“Dilbert” cartoonist Scott Adams has just learned that being canceled is more than just figurative. Multiple newspapers and the cartoonist’s syndicate dropped his comic strip after Adams went full David Duke on us and, in a recent episode of his YouTube show “Real Coffee with Scott Adams,” called Black people “a hate group” that white people need to “get the hell away from.”
“Dilbert” cartoonist Scott Adams has just learned that being canceled is more than just figurative.
“We are not a home for those who espouse racism,” Chris Quinn, editor of The Plain Dealer of Cleveland, wrote in a letter to readers. “We certainly do not want to provide them with financial support.” Other newspapers used similar language in explaining their decisions to ditch “Dilbert.” The San Antonio Express-News is dropping it because “of hateful and discriminatory public comments by its creator,” and the Los Angeles Times cited Adams’ “racist comments.”

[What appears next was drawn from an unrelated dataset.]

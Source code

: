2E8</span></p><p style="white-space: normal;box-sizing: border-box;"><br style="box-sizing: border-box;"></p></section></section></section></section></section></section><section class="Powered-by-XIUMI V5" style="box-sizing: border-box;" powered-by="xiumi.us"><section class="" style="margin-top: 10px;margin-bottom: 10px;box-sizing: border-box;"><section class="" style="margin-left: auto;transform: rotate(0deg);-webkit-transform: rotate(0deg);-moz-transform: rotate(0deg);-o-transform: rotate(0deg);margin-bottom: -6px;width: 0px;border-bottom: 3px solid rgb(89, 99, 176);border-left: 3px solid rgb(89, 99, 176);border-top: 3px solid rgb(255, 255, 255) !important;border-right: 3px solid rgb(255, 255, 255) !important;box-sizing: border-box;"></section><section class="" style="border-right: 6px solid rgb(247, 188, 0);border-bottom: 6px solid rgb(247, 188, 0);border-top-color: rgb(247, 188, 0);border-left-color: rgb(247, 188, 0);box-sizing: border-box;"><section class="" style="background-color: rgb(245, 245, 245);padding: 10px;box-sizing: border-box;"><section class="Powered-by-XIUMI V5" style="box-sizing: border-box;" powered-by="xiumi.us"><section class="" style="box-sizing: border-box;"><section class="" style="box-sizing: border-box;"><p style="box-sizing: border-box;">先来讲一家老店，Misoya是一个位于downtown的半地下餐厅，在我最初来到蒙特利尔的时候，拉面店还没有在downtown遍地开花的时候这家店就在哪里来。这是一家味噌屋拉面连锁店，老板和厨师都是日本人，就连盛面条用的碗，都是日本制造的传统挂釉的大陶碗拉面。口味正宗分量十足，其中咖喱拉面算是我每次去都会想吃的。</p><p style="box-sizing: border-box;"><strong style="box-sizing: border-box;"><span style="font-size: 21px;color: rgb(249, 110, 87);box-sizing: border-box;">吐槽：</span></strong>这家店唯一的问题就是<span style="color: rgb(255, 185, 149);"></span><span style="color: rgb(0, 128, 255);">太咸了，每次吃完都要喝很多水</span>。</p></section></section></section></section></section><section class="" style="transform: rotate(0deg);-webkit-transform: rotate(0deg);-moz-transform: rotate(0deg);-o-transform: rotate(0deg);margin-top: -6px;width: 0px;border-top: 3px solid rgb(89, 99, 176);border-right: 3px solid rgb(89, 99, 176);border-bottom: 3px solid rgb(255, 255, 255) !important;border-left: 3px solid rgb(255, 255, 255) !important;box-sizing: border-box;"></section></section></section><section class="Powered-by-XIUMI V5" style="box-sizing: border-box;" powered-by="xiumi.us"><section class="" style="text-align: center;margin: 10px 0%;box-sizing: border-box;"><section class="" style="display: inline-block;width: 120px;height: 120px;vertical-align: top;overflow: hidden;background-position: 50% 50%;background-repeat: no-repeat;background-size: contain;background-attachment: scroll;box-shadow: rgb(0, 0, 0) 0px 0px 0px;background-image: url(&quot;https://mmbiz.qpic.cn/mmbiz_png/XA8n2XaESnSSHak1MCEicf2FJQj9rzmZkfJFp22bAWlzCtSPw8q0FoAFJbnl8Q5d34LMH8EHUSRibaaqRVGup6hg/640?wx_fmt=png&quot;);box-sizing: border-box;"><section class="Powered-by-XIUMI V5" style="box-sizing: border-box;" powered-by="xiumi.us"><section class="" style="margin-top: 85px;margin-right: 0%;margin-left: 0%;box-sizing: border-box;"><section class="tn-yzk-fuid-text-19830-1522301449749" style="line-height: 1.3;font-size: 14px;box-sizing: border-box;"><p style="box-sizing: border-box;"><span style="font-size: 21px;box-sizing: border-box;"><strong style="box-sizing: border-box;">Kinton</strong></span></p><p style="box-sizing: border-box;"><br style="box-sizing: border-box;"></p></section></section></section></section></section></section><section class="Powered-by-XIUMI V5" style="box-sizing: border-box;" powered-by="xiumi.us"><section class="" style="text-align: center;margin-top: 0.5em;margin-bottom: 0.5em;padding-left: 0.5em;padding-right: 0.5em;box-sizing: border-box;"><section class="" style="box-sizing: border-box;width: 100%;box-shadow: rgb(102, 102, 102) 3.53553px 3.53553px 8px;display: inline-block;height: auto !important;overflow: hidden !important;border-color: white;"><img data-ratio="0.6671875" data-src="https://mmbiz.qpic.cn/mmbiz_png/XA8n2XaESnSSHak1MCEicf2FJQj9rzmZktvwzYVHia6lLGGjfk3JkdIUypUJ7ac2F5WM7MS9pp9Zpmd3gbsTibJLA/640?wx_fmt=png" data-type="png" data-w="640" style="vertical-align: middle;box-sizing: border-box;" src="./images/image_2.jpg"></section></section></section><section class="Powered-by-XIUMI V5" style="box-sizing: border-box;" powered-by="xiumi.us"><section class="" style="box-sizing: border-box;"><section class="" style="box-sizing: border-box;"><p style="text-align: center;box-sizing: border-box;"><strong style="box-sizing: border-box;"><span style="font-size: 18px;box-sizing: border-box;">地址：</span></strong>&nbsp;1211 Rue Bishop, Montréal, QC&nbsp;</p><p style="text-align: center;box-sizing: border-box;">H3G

Andrews McMeel Universal, the syndicate that had been distributing his cartoon to those newspapers, has also dumped “Dilbert.”
Adams deserves every cancellation he gets, but he’s not alone in deserving our opprobrium. He might not have made the specific racist remarks he made but for Rasmussen Reports, which, smack-dab in the middle of Black History Month, decided to ask a pair of questions more befitting of Confederate Heritage Month.
Rasmussen Reports pollsters asked 1,000 people to agree or disagree with two statements: “It’s OK to be white” and “Black people can be racist, too.” Nothing good was ever going to come from those questions, and it was irresponsible and incendiary for Rasmussen to use those questions, and only those questions, in a survey.
In promoting its poll results, which depressingly found that most Americans think Black people can be racist, Rasmussen Reports used the headline “Not ‘Woke’ Yet? Most Voters Reject Anti-White Beliefs.” Get it? To be…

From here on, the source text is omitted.